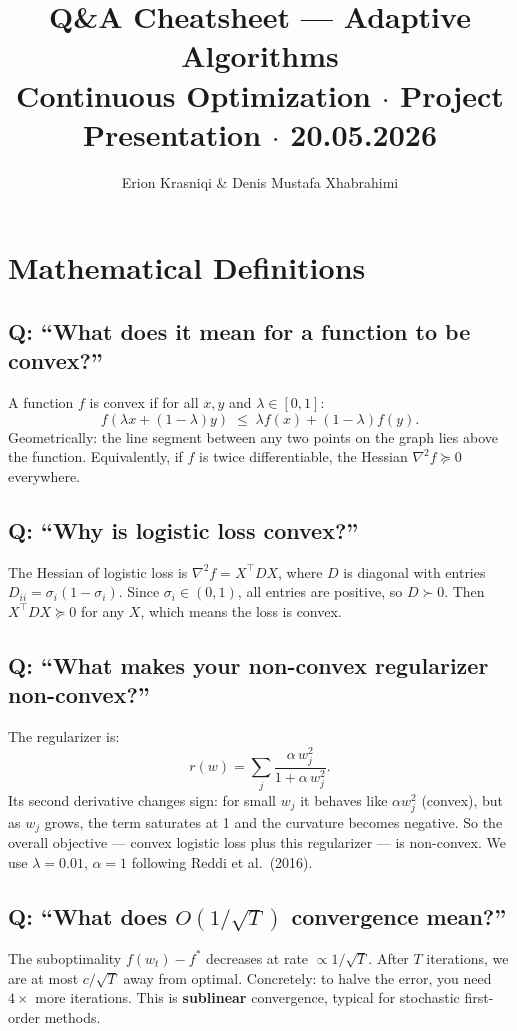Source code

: \documentclass[10pt,a4paper]{article}
\title{\textbf{Q\&A Cheatsheet --- Adaptive Algorithms}\\[4pt]
\large Continuous Optimization $\cdot$ Project Presentation $\cdot$ 20.05.2026}
\author{Erion Krasniqi \& Denis Mustafa Xhabrahimi}
\date{}
\begin{document}
\maketitle
\vspace{-1em}

\section{Mathematical Definitions}

\subsection{Q: ``What does it mean for a function to be convex?''}
A function $f$ is convex if for all $x, y$ and $\lambda \in [0,1]$:
\[
  f(\lambda x + (1-\lambda)y) \;\leq\; \lambda f(x) + (1-\lambda)f(y).
\]
Geometrically: the line segment between any two points on the graph lies above the function.
Equivalently, if $f$ is twice differentiable, the Hessian $\nabla^2 f \succeq 0$ everywhere.

\subsection{Q: ``Why is logistic loss convex?''}
The Hessian of logistic loss is $\nabla^2 f = X^\top D X$, where $D$ is diagonal with entries $D_{ii} = \sigma_i(1-\sigma_i)$.
Since $\sigma_i \in (0,1)$, all entries are positive, so $D \succ 0$.
Then $X^\top D X \succeq 0$ for any $X$, which means the loss is convex.

\subsection{Q: ``What makes your non-convex regularizer non-convex?''}
The regularizer is:
\[
  r(w) = \sum_{j} \frac{\alpha\, w_j^2}{1 + \alpha\, w_j^2}.
\]
Its second derivative changes sign: for small $w_j$ it behaves like $\alpha w_j^2$ (convex), but as $w_j$ grows, the term saturates at 1 and the curvature becomes negative.
So the overall objective --- convex logistic loss plus this regularizer --- is non-convex.
We use $\lambda = 0.01$, $\alpha = 1$ following Reddi et al.\ (2016).

\subsection{Q: ``What does $O(1/\sqrt{T})$ convergence mean?''}
The suboptimality $f(w_t) - f^*$ decreases at rate $\propto 1/\sqrt{T}$.
After $T$ iterations, we are at most $c/\sqrt{T}$ away from optimal.
Concretely: to halve the error, you need $4\times$ more iterations.
This is \textbf{sublinear} convergence, typical for stochastic first-order methods.
\end{document}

+-------+

About this task: What is wanted is the line containing "Concretely: to halve" and every line after it through the last line of the entries, printed exactly.

Answer area:
Concretely: to halve the error, you need $4\times$ more iterations.
This is \textbf{sublinear} convergence, typical for stochastic first-order methods.
\end{document}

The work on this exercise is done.